The lines below, from the first through the one containing "baja de Goerli](../../.gitbook/assets/image%20%2821%29.png)", are to be given again exactly, with pictures left out and nothing added.

........

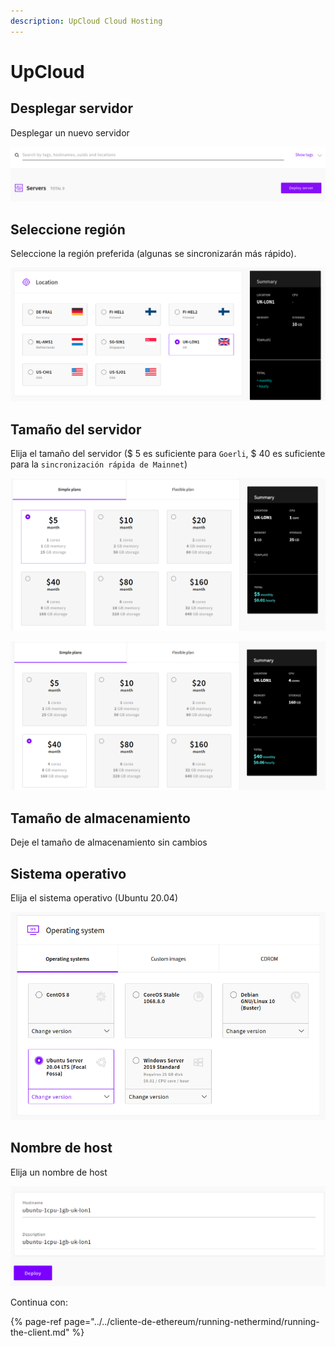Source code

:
 ```yaml
---
description: UpCloud Cloud Hosting
---
```


# UpCloud

## Desplegar servidor

Desplegar un nuevo servidor

![Server deployment](../../.gitbook/assets/image%20%284%29.png)

## Seleccione región

Seleccione la región preferida \(algunas se sincronizarán más rápido\).

![Selecci&#xF3;n de regi&#xF3;n](../../.gitbook/assets/image%20%2817%29.png)

## Tamaño del servidor

Elija el tamaño del servidor \($ 5 es suficiente para `Goerli`, $ 40 es suficiente para la `sincronización rápida de Mainnet`\)

![Configuraci&#xF3;n m&#xE1;s baja de Goerli](../../.gitbook/assets/image%20%2821%29.png)

![Configuraci&#xF3;n m&#xE1;s baja de Mainnet](../../.gitbook/assets/image%20%2811%29.png)

## Tamaño de almacenamiento

Deje el tamaño de almacenamiento sin cambios

## Sistema operativo

Elija el sistema operativo \(Ubuntu 20.04\)

![Sistema operativo](../../.gitbook/assets/image%20%289%29.png)

## Nombre de host

Elija un nombre de host

![Nombre de host](../../.gitbook/assets/image%20%2812%29.png)

Continua con:

{% page-ref page="../../cliente-de-ethereum/running-nethermind/running-the-client.md" %}

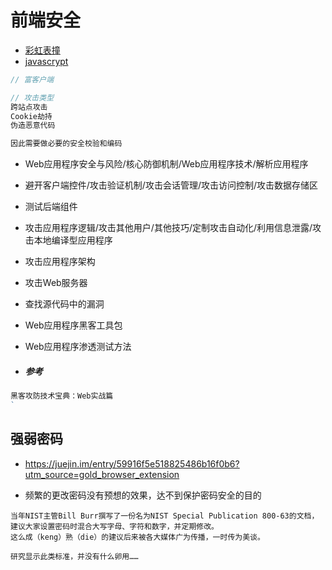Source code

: # 前端安全

- [彩虹表撞](http://md5.gongjuji.net/dencrypt/)
- [javascrypt](http://www.fourmilab.ch/javascrypt/)

```javascript
// 富客户端

// 攻击类型
跨站点攻击
Cookie劫持
伪造恶意代码

因此需要做必要的安全校验和编码
```

- Web应用程序安全与风险/核心防御机制/Web应用程序技术/解析应用程序

- 避开客户端控件/攻击验证机制/攻击会话管理/攻击访问控制/攻击数据存储区

- 测试后端组件

- 攻击应用程序逻辑/攻击其他用户/其他技巧/定制攻击自动化/利用信息泄露/攻击本地编译型应用程序

- 攻击应用程序架构

- 攻击Web服务器

- 查找源代码中的漏洞

- Web应用程序黑客工具包

- Web应用程序渗透测试方法

- ##### 参考

```javascript
黑客攻防技术宝典：Web实战篇
`
```

## 强弱密码

- <https://juejin.im/entry/59916f5e518825486b16f0b6?utm_source=gold_browser_extension>

- 频繁的更改密码没有预想的效果，达不到保护密码安全的目的

```
当年NIST主管Bill Burr撰写了一份名为NIST Special Publication 800-63的文档，
建议大家设置密码时混合大写字母、字符和数字，并定期修改。
这么成（keng）熟（die）的建议后来被各大媒体广为传播，一时传为美谈。

研究显示此类标准，并没有什么卵用……
```
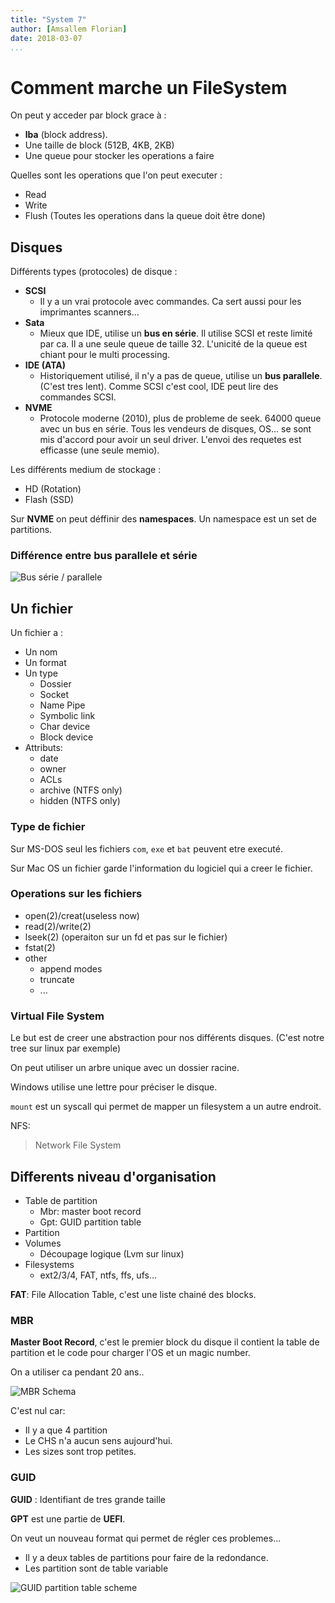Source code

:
 ```yaml
---
title: "System 7"
author: [Amsallem Florian]
date: 2018-03-07
...
```


# Comment marche un FileSystem

On peut y acceder par block grace à :

* **lba** (block address).
* Une taille de block (512B, 4KB, 2KB)
* Une queue pour stocker les operations a faire

Quelles sont les operations que l'on peut executer :

* Read
* Write
* Flush (Toutes les operations dans la queue doit être done)

## Disques

Différents types (protocoles) de disque :

* **SCSI**
  * Il y a un vrai protocole avec commandes. Ca sert aussi pour les imprimantes
  scanners...
* **Sata**
  * Mieux que IDE, utilise un **bus en série**. Il utilise SCSI et reste limité par
  ca. Il a une seule queue de taille 32. L'unicité de la queue est chiant pour
  le multi processing.
* **IDE (ATA)**
  * Historiquement utilisé, il n'y a pas de queue, utilise un **bus parallele**.
  (C'est tres lent). Comme SCSI c'est cool, IDE peut lire des commandes SCSI.
* **NVME**
  * Protocole moderne (2010), plus de probleme de seek. 64000 queue avec un
  bus en série. Tous les vendeurs de disques, OS... se sont mis d'accord pour
  avoir un seul driver. L'envoi des requetes est efficasse (une seule memio).

Les différents medium de stockage :

* HD (Rotation)
* Flash (SSD)

Sur **NVME** on peut déffinir des **namespaces**. Un namespace est un set de
partitions.

### Différence entre bus parallele et série

![Bus série / parallele](http://prof.bpesquet.fr/images/content/bus_serie_parallele.png)

## Un fichier

Un fichier a :

* Un nom
* Un format
* Un type
  * Dossier
  * Socket
  * Name Pipe
  * Symbolic link
  * Char device
  * Block device
* Attributs:
  * date
  * owner
  * ACLs
  * archive (NTFS only)
  * hidden (NTFS only)

### Type de fichier

Sur MS-DOS seul les fichiers `com`, `exe` et `bat` peuvent etre executé.

Sur Mac OS un fichier garde l'information du logiciel qui a creer le fichier.

### Operations sur les fichiers

* open(2)/creat(useless now)
* read(2)/write(2)
* lseek(2) (operaiton sur un fd et pas sur le fichier)
* fstat(2)
* other
  * append modes
  * truncate
  * ...

### Virtual File System

Le but est de creer une abstraction pour nos différents disques. (C'est notre
tree sur linux par exemple)

On peut utiliser un arbre unique avec un dossier racine.

Windows utilise une lettre pour préciser le disque.

`mount` est un syscall qui permet de mapper un filesystem a un autre endroit.

NFS:

> Network File System

## Differents niveau d'organisation

* Table de partition
  * Mbr: master boot record
  * Gpt: GUID partition table
* Partition
* Volumes
  * Découpage logique (Lvm sur linux)
* Filesystems
  * ext2/3/4, FAT, ntfs, ffs, ufs...

**FAT**: File Allocation Table, c'est une liste chainé des blocks.

### MBR

**Master Boot Record**, c'est le premier block du disque il contient la table
de partition et le code pour charger l'OS et un magic number.

On a utiliser ca pendant 20 ans..

![MBR Schema](http://www.data-recovery-app.com/images/tu/tu007/MBR.png)

C'est nul car:

* Il y a que 4 partition
* Le CHS n'a aucun sens aujourd'hui.
* Les sizes sont trop petites.

### GUID

**GUID** : Identifiant de tres grande taille

 **GPT** est une partie de **UEFI**.

On veut un nouveau format qui permet de régler ces problemes...

* Il y a deux tables de partitions pour faire de la redondance.
* Les partition sont de table variable

![GUID partition table scheme](https://upload.wikimedia.org/wikipedia/commons/thumb/0/07/GUID_Partition_Table_Scheme.svg/1200px-GUID_Partition_Table_Scheme.svg.png)
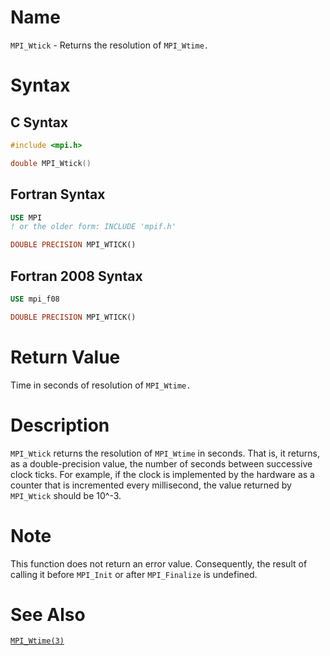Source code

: # Name

`MPI_Wtick` - Returns the resolution of `MPI_Wtime.`

# Syntax

## C Syntax

```c
#include <mpi.h>

double MPI_Wtick()
```

## Fortran Syntax

```fortran
USE MPI
! or the older form: INCLUDE 'mpif.h'

DOUBLE PRECISION MPI_WTICK()
```

## Fortran 2008 Syntax

```fortran
USE mpi_f08

DOUBLE PRECISION MPI_WTICK()
```


# Return Value

Time in seconds of resolution of `MPI_Wtime.`

# Description

`MPI_Wtick` returns the resolution of `MPI_Wtime` in seconds. That is, it
returns, as a double-precision value, the number of seconds between
successive clock ticks. For example, if the clock is implemented by the
hardware as a counter that is incremented every millisecond, the value
returned by `MPI_Wtick` should be 10^-3.

# Note

This function does not return an error value. Consequently, the result
of calling it before `MPI_Init` or after `MPI_Finalize` is undefined.

# See Also

[`MPI_Wtime(3)`](./?file=MPI_Wtime.md)
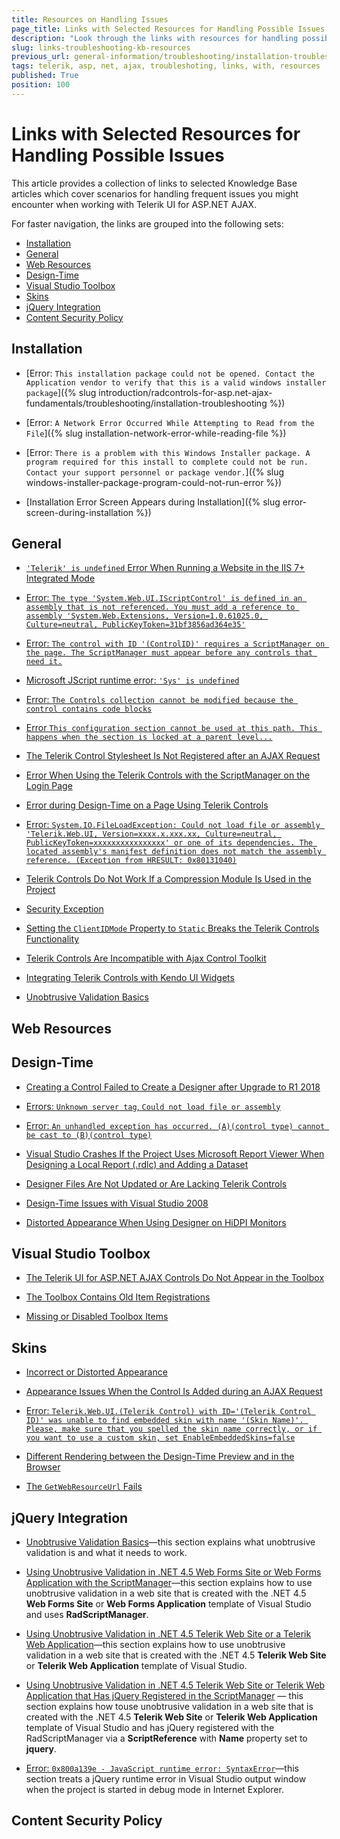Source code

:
 ```yaml
---
title: Resources on Handling Issues
page_title: Links with Selected Resources for Handling Possible Issues
description: "Look through the links with resources for handling possible issues that might occur when working with Telerik UI for ASP.NET AJAX."
slug: links-troubleshooting-kb-resources
previous_url: general-information/troubleshooting/installation-troubleshooting, general-information/troubleshooting/general-troubleshooting, general-information/troubleshooting/web-resources-troubleshooting, general-information/troubleshooting/design-time-troubleshooting, general-information/troubleshooting/toolbox-troubleshooting, general-information/troubleshooting/skins-troubleshooting, general-information/troubleshooting/jquery-troubleshooting, general-information/troubleshooting/content-security-policy
tags: telerik, asp, net, ajax, troubleshoting, links, with, resources
published: True
position: 100
---
```


# Links with Selected Resources for Handling Possible Issues

This article provides a collection of links to selected Knowledge Base articles which cover scenarios for handling frequent issues you might encounter when working with Telerik UI for ASP.NET AJAX.

For faster navigation, the links are grouped into the following sets:

* [Installation](#installation)
* [General](#general)
* [Web Resources](#web-resources)
* [Design-Time](#design-time)
* [Visual Studio Toolbox](#visual-studio-toolbox)
* [Skins](#skins)
* [jQuery Integration](#jquery-integration)
* [Content Security Policy](#content-security-policy)

## Installation

* [Error: `This installation package could not be opened. Contact the Application vendor to verify that this is a valid windows installer package`]({% slug introduction/radcontrols-for-asp.net-ajax-fundamentals/troubleshooting/installation-troubleshooting %})

* [Error: `A Network Error Occurred While Attempting to Read from the File`]({% slug installation-network-error-while-reading-file %})

* [Error: `There is a problem with this Windows Installer package. A program required for this install to complete could not be run. Contact your support personnel or package vendor.`]({% slug windows-installer-package-program-could-not-run-error %})

* [Installation Error Screen Appears during Installation]({% slug error-screen-during-installation %})

## General

* [`'Telerik' is undefined` Error When Running a Website in the IIS 7+ Integrated Mode](#error-message-telerik-is-undefined-when-running-a-website-on-iis-7-integrated-mode)

* [Error: `The type 'System.Web.UI.IScriptControl' is defined in an assembly that is not referenced. You must add a reference to assembly 'System.Web.Extensions, Version=1.0.61025.0, Culture=neutral, PublicKeyToken=31bf3856ad364e35'`](#error-message-the-type-systemwebuiiscriptcontrol-is-defined-in-an-assembly-that-is-not-referenced-you-must-add-a-reference-to-assembly-systemwebextensions-version10610250-cultureneutral-publickeytoken31bf3856ad364e35)

* [Error: `The control with ID '(ControlID)' requires a ScriptManager on the page. The ScriptManager must appear before any controls that need it.`](#error-message-the-control-with-id-controlid-requires-a-scriptmanager-on-the-page-the-scriptmanager-must-appear-before-any-controls-that-need-it)

* [Microsoft JScript runtime error: `'Sys' is undefined`](#error-message-microsoft-jscript-runtime-error-sys-is-undefined)

* [Error: `The Controls collection cannot be modified because the control contains code blocks`](#error-message-the-controls-collection-cannot-be-modified-because-the-control-contains-code-blocks)

* [Error `This configuration section cannot be used at this path. This happens when the section is locked at a parent level...`](#error-message-this-configuration-section-cannot-be-used-at-this-path)

* [The Telerik Control Stylesheet Is Not Registered after an AJAX Request](#telerik-control-stylesheet-is-not-registered-after-an-ajax-request-inside-ms-updatepanel-when-the-control-is-not-initially-visible-on-the-page)

* [Error When Using the Telerik Controls with the ScriptManager on the Login Page](#using-the-telerik-controls-with-radscriptmanager-on-your-login-page-throws-an-error)

* [Error during Design-Time on a Page Using Telerik Controls](#design-time-error-on-a-page-using-telerik-controls)

* [Error: `System.IO.FileLoadException: Could not load file or assembly 'Telerik.Web.UI, Version=xxxx.x.xxx.xx, Culture=neutral, PublicKeyToken=xxxxxxxxxxxxxxxx' or one of its dependencies. The located assembly's manifest definition does not match the assembly reference. (Exception from HRESULT: 0x80131040)`](#systemiofileloadexception-could-not-load-file-or-assembly-telerikwebui-versionxxxxxxxxxx-cultureneutral-publickeytokenxxxxxxxxxxxxxxxx-or-one-of-its-dependencies-the-located-assemblys-manifest-definition-does-not-match-the-assembly-reference-exception-from-hresult-0x80131040)

* [Telerik Controls Do Not Work If a Compression Module Is Used in the Project](#telerik-controls-do-not-work-if-a-compression-module-is-used-in-the-projectweb-site)

* [Security Exception](#security-exception)

* [Setting the `ClientIDMode` Property to `Static` Breaks the Telerik Controls Functionality](#setting-clientidmode-property-to-static-breaks-the-telerik-controls-functionality)

* [Telerik Controls Are Incompatible with Ajax Control Toolkit](#telerik-controls-are-incompatible-with-ajax-control-toolkit)

* [Integrating Telerik Controls with Kendo UI Widgets](#telerik-controls-integration-with-kendo-ui-widgets)

* [Unobtrusive Validation Basics](#unobtrusive-validation-basics)

## Web Resources




## Design-Time

* [Creating a Control Failed to Create a Designer after Upgrade to R1 2018](#error-creating-control-failed-to-create-designer-after-upgrade-to-r1-2018)

* [Errors: `Unknown server tag`, `Could not load file or assembly`](#unknown-server-tagcould-not-load-file-or-assembly-errors)

* [Error: `An unhandled exception has occurred. (A)(control type) cannot be cast to (B)(control type)`](#an-unhandled-exception-has-occurred-acontrol-type-cannot-be-cast-to-bcontrol-type)

* [Visual Studio Crashes If the Project Uses Microsoft Report Viewer When Designing a Local Report (.rdlc) and Adding a Dataset](#visual-studio-crashes-if-the-project-uses-microsoft-report-viewer-when-designing-a-local-report-rdlc-and-adding-a-dataset)

* [Designer Files Are Not Updated or Are Lacking Telerik Controls](#designer-files-are-not-updated-or-are-missing-telerik-controls)

* [Design-Time Issues with Visual Studio 2008](#design-time-issues-with-visual-studio-2008)

* [Distorted Appearance When Using Designer on HiDPI Monitors](#distorted-appearance-when-using-designer-on-hidpi-monitors)

## Visual Studio Toolbox

* [The Telerik UI for ASP.NET AJAX Controls Do Not Appear in the Toolbox](#the-telerik-ui-for-aspnet-ajax-controls-do-not-appear-in-the-toolbox)

* [The Toolbox Contains Old Item Registrations](#the-toolbox-contains-old-item-registrations)

* [Missing or Disabled Toolbox Items](#missing-or-disabled-toolbox-items)

## Skins

* [Incorrect or Distorted Appearance](#incorrect-or-distorted-appearance)

* [Appearance Issues When the Control Is Added during an AJAX Request](#appearance-issues-when-control-is-added-during-ajax-request)

* [Error: `Telerik.Web.UI.(Telerik Control) with ID='(Telerik Control ID)' was unable to find embedded skin with name '(Skin Name)'. Please, make sure that you spelled the skin name correctly, or if you want to use a custom skin, set EnableEmbeddedSkins=false`](#cannot-find-the-skins)

* [Different Rendering between the Design-Time Preview and in the Browser](#different-render-in-design-time-and-in-browser)

* [The `GetWebResourceUrl` Fails](#getwebresourceurl-fails)

## jQuery Integration

* [Unobtrusive Validation Basics](#unobtrusive-validation-basics)—this section explains what unobtrusive validation is and what it needs to work.

* [Using Unobtrusive Validation in .NET 4.5 Web Forms Site or Web Forms Application with the ScriptManager](#how-to-use-unobtrusive-validation-in-net-45-web-forms-site--web-forms-application-with-radscriptmanager)—this section explains how to use unobtrusive validation in a web site that is created with the .NET 4.5 **Web Forms Site** or **Web Forms Application** template of Visual Studio and uses **RadScriptManager**.

* [Using Unobtrusive Validation in .NET 4.5 Telerik Web Site or a Telerik Web Application](#how-to-use-unobtrusive-validation-in-net-45-telerik-web-site--telerik-web-application)—this section explains how to use unobtrusive validation in a web site that is created with the .NET 4.5 **Telerik Web Site** or **Telerik Web Application** template of Visual Studio.

* [Using Unobtrusive Validation in .NET 4.5 Telerik Web Site or Telerik Web Application that Has jQuery Registered in the ScriptManager](#how-to-use-unobtrusive-validation-in-net-45-telerik-web-site--telerik-web-application-that-has-jquery-registered-in-radscriptmanager) — this section explains how touse unobtrusive validation in a web site that is created with the .NET 4.5 **Telerik Web Site** or **Telerik Web Application** template of Visual Studio and has jQuery registered with the RadScriptManager via a **ScriptReference** with **Name** property set to **jquery**.

* [Error: `0x800a139e - JavaScript runtime error: SyntaxError`](#0x800a139e---javascript-runtime-error-syntaxerror)—this section treats a jQuery runtime error in Visual Studio output window when the project is started in debug mode in Internet Explorer.

## Content Security Policy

........

EXERCISE ANSWER
Source code

:
 ```yaml
---
description: UpCloud Cloud Hosting
---
```


# UpCloud

## Desplegar servidor

Desplegar un nuevo servidor

![Server deployment](../../.gitbook/assets/image%20%284%29.png)

## Seleccione región

Seleccione la región preferida \(algunas se sincronizarán más rápido\).

![Selecci&#xF3;n de regi&#xF3;n](../../.gitbook/assets/image%20%2817%29.png)

## Tamaño del servidor

Elija el tamaño del servidor \($ 5 es suficiente para `Goerli`, $ 40 es suficiente para la `sincronización rápida de Mainnet`\)

![Configuraci&#xF3;n m&#xE1;s baja de Goerli](../../.gitbook/assets/image%20%2821%29.png)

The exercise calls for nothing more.